Berwick Rangers 1–0 Rangers
- Event: 1966–67 Scottish Cup
| Berwick Rangers | Rangers |
| 1 | 0 |
- Date: 28 January 1967
- Venue: Shielfield Park, Berwick upon Tweed
- Referee: Eddie Thomson, (Edinburgh)
- Attendance: 13,365

= Berwick Rangers F.C. 1–0 Rangers F.C. =

The first round Scottish Cup match between Berwick Rangers and Rangers was a football match played on 28 January 1967. Berwick Rangers ran out 1–0 winners. The match has been described as one of the biggest upsets in Scottish football.

==Background==
Rangers were one of the most successful teams in Scotland, having won the Scottish League several times and the Scottish Cup nineteen times. Berwick Rangers were relative newcomers to the Scottish Football League, having only joined in 1955. In May 1964, Rangers had tried to force league reconstruction, which would have meant Berwick Rangers and four other teams being expelled from the league. The five teams went to court to fight this proposal, but the court found in Rangers favour of league reconstruction. The teams appealed to the Inner House of the Court of Session and with support from Celtic's chairman Robert Kelly, this proposal was eventually dropped. Berwick Rangers had met Rangers three times previously and had lost each time, 4–0 in the Scottish Cup at Ibrox in 1953, 3–1 in the Scottish Cup at Shielfield in 1960 and 3–1 in the semi-final of the 1963–64 Scottish League Cup at Hampden Park in October 1963.

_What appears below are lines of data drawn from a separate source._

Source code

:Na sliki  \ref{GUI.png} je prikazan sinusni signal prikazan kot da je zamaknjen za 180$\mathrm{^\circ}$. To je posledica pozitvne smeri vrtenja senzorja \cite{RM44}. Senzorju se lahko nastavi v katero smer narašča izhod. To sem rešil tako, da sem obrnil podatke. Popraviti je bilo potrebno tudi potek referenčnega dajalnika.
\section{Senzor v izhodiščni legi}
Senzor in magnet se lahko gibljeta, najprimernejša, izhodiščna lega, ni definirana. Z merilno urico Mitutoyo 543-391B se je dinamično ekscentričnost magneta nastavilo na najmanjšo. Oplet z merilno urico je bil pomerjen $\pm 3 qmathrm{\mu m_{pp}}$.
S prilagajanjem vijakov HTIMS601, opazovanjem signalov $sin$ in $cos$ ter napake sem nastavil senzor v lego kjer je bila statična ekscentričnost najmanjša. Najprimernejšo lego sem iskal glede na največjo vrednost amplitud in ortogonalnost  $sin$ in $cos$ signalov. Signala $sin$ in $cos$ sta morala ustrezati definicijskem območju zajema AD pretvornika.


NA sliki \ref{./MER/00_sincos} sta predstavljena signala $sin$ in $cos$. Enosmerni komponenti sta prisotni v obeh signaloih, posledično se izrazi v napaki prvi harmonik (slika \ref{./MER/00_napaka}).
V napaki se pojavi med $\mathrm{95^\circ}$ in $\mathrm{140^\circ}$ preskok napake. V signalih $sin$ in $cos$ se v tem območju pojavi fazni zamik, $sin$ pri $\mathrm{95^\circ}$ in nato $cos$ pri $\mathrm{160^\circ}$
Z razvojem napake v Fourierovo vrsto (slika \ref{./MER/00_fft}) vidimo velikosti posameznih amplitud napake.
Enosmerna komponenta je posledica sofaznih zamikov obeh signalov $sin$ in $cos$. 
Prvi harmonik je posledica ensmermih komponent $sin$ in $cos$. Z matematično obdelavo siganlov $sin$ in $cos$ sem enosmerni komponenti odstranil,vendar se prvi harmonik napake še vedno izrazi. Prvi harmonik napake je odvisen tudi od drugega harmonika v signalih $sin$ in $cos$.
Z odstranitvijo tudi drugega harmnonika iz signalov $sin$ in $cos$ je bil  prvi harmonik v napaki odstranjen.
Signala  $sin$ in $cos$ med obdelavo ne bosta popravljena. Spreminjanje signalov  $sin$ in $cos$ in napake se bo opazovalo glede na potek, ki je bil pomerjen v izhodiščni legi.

In the 1966–67 Scottish Cup competition, Rangers, the cup holders, were given a bye to the first round and drawn against Berwick Rangers, which was due to be played on 28 January 1967. Berwick Rangers had already played in two earlier preliminary rounds. In the first preliminary round they had beaten Vale of Leithen 8–1 on 17 December 1966 at Victoria Park, a club record cup win and a record away win. In the second preliminary round they had beaten Forfar Athletic 2–0 on 7 January 1967 at home. Despite their convincing victories in the preliminary rounds Berwick were given little or no chance of beating Rangers. The Glasgow Herald said on the day of the match, "Anything other than a comfortable Rangers victory must be deemed a surprise". The Rangers team featured nine players with international caps while Berwick Rangers were composed of part timers. At the time of the match, Rangers were in second place in the Scottish League Division One and Berwick Rangers were tenth in Scottish League Division Two.

==Match details==
13,365 packed into Shielfield Park that Saturday, a record attendance at the ground.
From kick off, Rangers immediately went on the attack, forcing three corners in the opening five minutes. Alex Smith, Willie Henderson and Willie Johnston all went close for Rangers. Henderson went down in the box under a challenge from Jim Kilgannon but his call for a penalty was dismissed. Rangers continued to press and Doug Coutts's intervention prevented Alex Smith from a near-certain scoring opportunity. By the half-hour mark, Rangers had forced ten corners. However, in the 32nd minute, Kenny Dowds and George
Christie carved open the Rangers defence, Christie passed to Sammy Reid who blasted it past Gers keeper Norrie Martin, in off the post. Two minutes later, Christie had a golden chance to make it 2–0 but his half-hit shot was comfortably saved by Martin. Apart from a shot from John Greig which went narrowly wide, Berwick comfortably saw out the first half.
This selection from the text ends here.